─── Source data

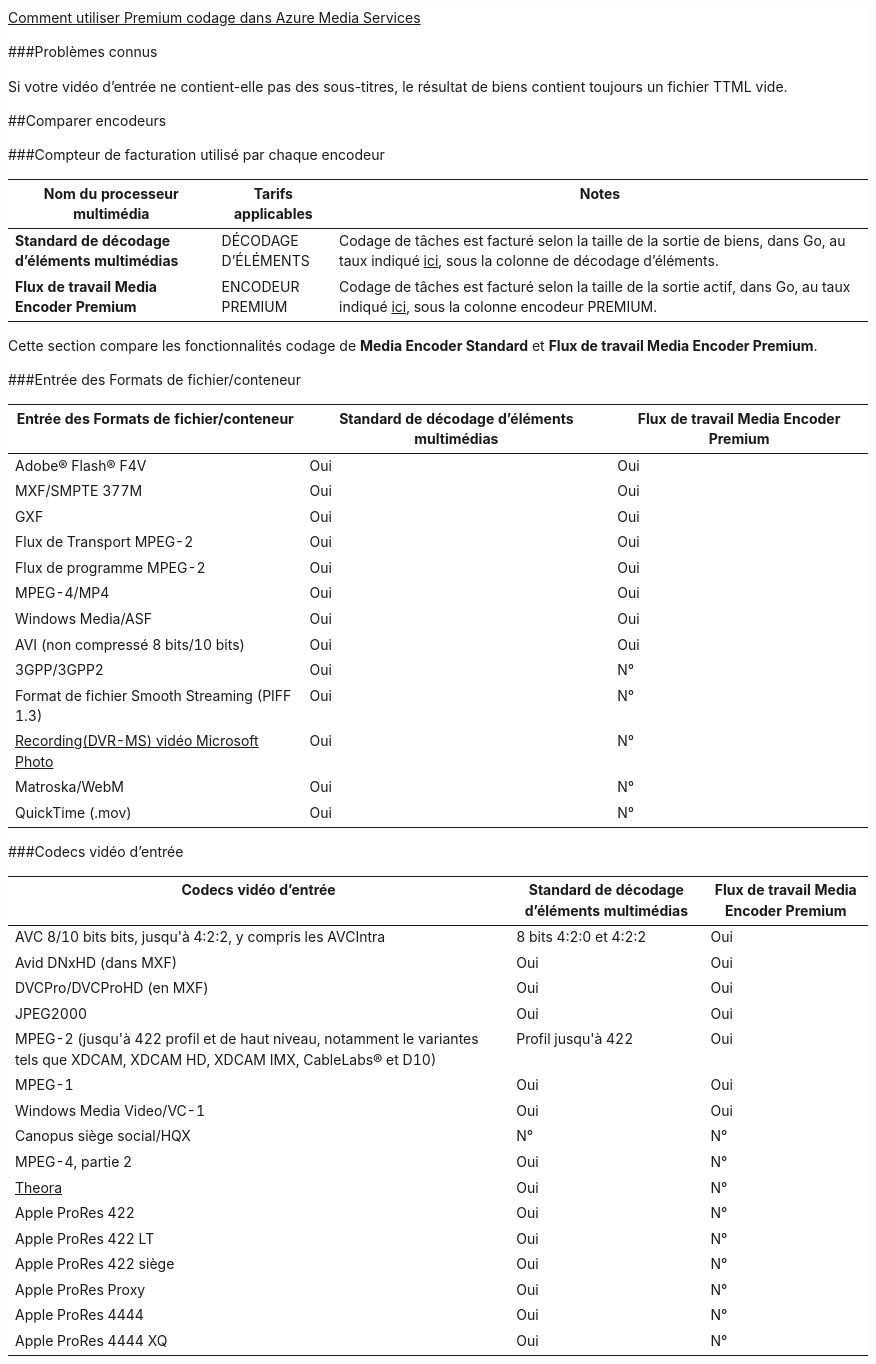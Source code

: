 [Comment utiliser Premium codage dans Azure Media Services](https://azure.microsoft.com/blog/2015/03/06/how-to-use-premium-encoding-in-azure-media-services/)

###<a name="known-issues"></a>Problèmes connus

Si votre vidéo d’entrée ne contient-elle pas des sous-titres, le résultat de biens contient toujours un fichier TTML vide. 


##<a id="compare_encoders"></a>Comparer encodeurs

###<a id="billing"></a>Compteur de facturation utilisé par chaque encodeur

Nom du processeur multimédia|Tarifs applicables|Notes
---|---|---
**Standard de décodage d’éléments multimédias** |DÉCODAGE D’ÉLÉMENTS|Codage de tâches est facturé selon la taille de la sortie de biens, dans Go, au taux indiqué [ici][1], sous la colonne de décodage d’éléments.
**Flux de travail Media Encoder Premium** |ENCODEUR PREMIUM|Codage de tâches est facturé selon la taille de la sortie actif, dans Go, au taux indiqué [ici][1], sous la colonne encodeur PREMIUM.


Cette section compare les fonctionnalités codage de **Media Encoder Standard** et **Flux de travail Media Encoder Premium**.


###<a name="input-containerfile-formats"></a>Entrée des Formats de fichier/conteneur

Entrée des Formats de fichier/conteneur|Standard de décodage d’éléments multimédias|Flux de travail Media Encoder Premium
---|---|---
Adobe® Flash® F4V           |Oui|Oui
MXF/SMPTE 377M              |Oui|Oui
GXF                         |Oui|Oui
Flux de Transport MPEG-2    |Oui|Oui
Flux de programme MPEG-2      |Oui|Oui
MPEG-4/MP4                  |Oui|Oui
Windows Media/ASF           |Oui|Oui
AVI (non compressé 8 bits/10 bits)|Oui|Oui
3GPP/3GPP2                  |Oui|N°
Format de fichier Smooth Streaming (PIFF 1.3)|Oui|N°
[Recording(DVR-MS) vidéo Microsoft Photo](https://msdn.microsoft.com/library/windows/desktop/dd692984)|Oui|N°
Matroska/WebM               |Oui|N°
QuickTime (.mov) |Oui|N°

###<a name="input-video-codecs"></a>Codecs vidéo d’entrée

Codecs vidéo d’entrée|Standard de décodage d’éléments multimédias|Flux de travail Media Encoder Premium
---|---|---
AVC 8/10 bits bits, jusqu'à 4:2:2, y compris les AVCIntra   |8 bits 4:2:0 et 4:2:2|Oui
Avid DNxHD (dans MXF)                                 |Oui|Oui
DVCPro/DVCProHD (en MXF)                            |Oui|Oui
JPEG2000                                            |Oui|Oui
MPEG-2 (jusqu'à 422 profil et de haut niveau, notamment le variantes tels que XDCAM, XDCAM HD, XDCAM IMX, CableLabs® et D10)|Profil jusqu'à 422|Oui
MPEG-1                                              |Oui|Oui
Windows Media Video/VC-1                            |Oui|Oui
Canopus siège social/HQX                                      |N°|N°
MPEG-4, partie 2                                       |Oui|N°
[Theora](https://en.wikipedia.org/wiki/Theora)      |Oui|N°
Apple ProRes 422    |Oui|N°
Apple ProRes 422 LT |Oui|N°
Apple ProRes 422 siège |Oui|N°
Apple ProRes Proxy|Oui|N°
Apple ProRes 4444 |Oui|N°
Apple ProRes 4444 XQ |Oui|N°


[1]: http://azure.microsoft.com/pricing/details/media-services/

──────

#### Exercise details:
Your answer must restate the entries word for word and contain no pictures.

#### Response:
Source code

: [Comment utiliser Premium codage dans Azure Media Services](https://azure.microsoft.com/blog/2015/03/06/how-to-use-premium-encoding-in-azure-media-services/)

###<a name="known-issues"></a>Problèmes connus

Si votre vidéo d’entrée ne contient-elle pas des sous-titres, le résultat de biens contient toujours un fichier TTML vide. 


##<a id="compare_encoders"></a>Comparer encodeurs

###<a id="billing"></a>Compteur de facturation utilisé par chaque encodeur

Nom du processeur multimédia|Tarifs applicables|Notes
---|---|---
**Standard de décodage d’éléments multimédias** |DÉCODAGE D’ÉLÉMENTS|Codage de tâches est facturé selon la taille de la sortie de biens, dans Go, au taux indiqué [ici][1], sous la colonne de décodage d’éléments.
**Flux de travail Media Encoder Premium** |ENCODEUR PREMIUM|Codage de tâches est facturé selon la taille de la sortie actif, dans Go, au taux indiqué [ici][1], sous la colonne encodeur PREMIUM.


Cette section compare les fonctionnalités codage de **Media Encoder Standard** et **Flux de travail Media Encoder Premium**.


###<a name="input-containerfile-formats"></a>Entrée des Formats de fichier/conteneur

Entrée des Formats de fichier/conteneur|Standard de décodage d’éléments multimédias|Flux de travail Media Encoder Premium
---|---|---
Adobe® Flash® F4V           |Oui|Oui
MXF/SMPTE 377M              |Oui|Oui
GXF                         |Oui|Oui
Flux de Transport MPEG-2    |Oui|Oui
Flux de programme MPEG-2      |Oui|Oui
MPEG-4/MP4                  |Oui|Oui
Windows Media/ASF           |Oui|Oui
AVI (non compressé 8 bits/10 bits)|Oui|Oui
3GPP/3GPP2                  |Oui|N°
Format de fichier Smooth Streaming (PIFF 1.3)|Oui|N°
[Recording(DVR-MS) vidéo Microsoft Photo](https://msdn.microsoft.com/library/windows/desktop/dd692984)|Oui|N°
Matroska/WebM               |Oui|N°
QuickTime (.mov) |Oui|N°

###<a name="input-video-codecs"></a>Codecs vidéo d’entrée

Codecs vidéo d’entrée|Standard de décodage d’éléments multimédias|Flux de travail Media Encoder Premium
---|---|---
AVC 8/10 bits bits, jusqu'à 4:2:2, y compris les AVCIntra   |8 bits 4:2:0 et 4:2:2|Oui
Avid DNxHD (dans MXF)                                 |Oui|Oui
DVCPro/DVCProHD (en MXF)                            |Oui|Oui
JPEG2000                                            |Oui|Oui
MPEG-2 (jusqu'à 422 profil et de haut niveau, notamment le variantes tels que XDCAM, XDCAM HD, XDCAM IMX, CableLabs® et D10)|Profil jusqu'à 422|Oui
MPEG-1                                              |Oui|Oui
Windows Media Video/VC-1                            |Oui|Oui
Canopus siège social/HQX                                      |N°|N°
MPEG-4, partie 2                                       |Oui|N°
[Theora](https://en.wikipedia.org/wiki/Theora)      |Oui|N°
Apple ProRes 422    |Oui|N°
Apple ProRes 422 LT |Oui|N°
Apple ProRes 422 siège |Oui|N°
Apple ProRes Proxy|Oui|N°
Apple ProRes 4444 |Oui|N°
Apple ProRes 4444 XQ |Oui|N°


[1]: http://azure.microsoft.com/pricing/details/media-services/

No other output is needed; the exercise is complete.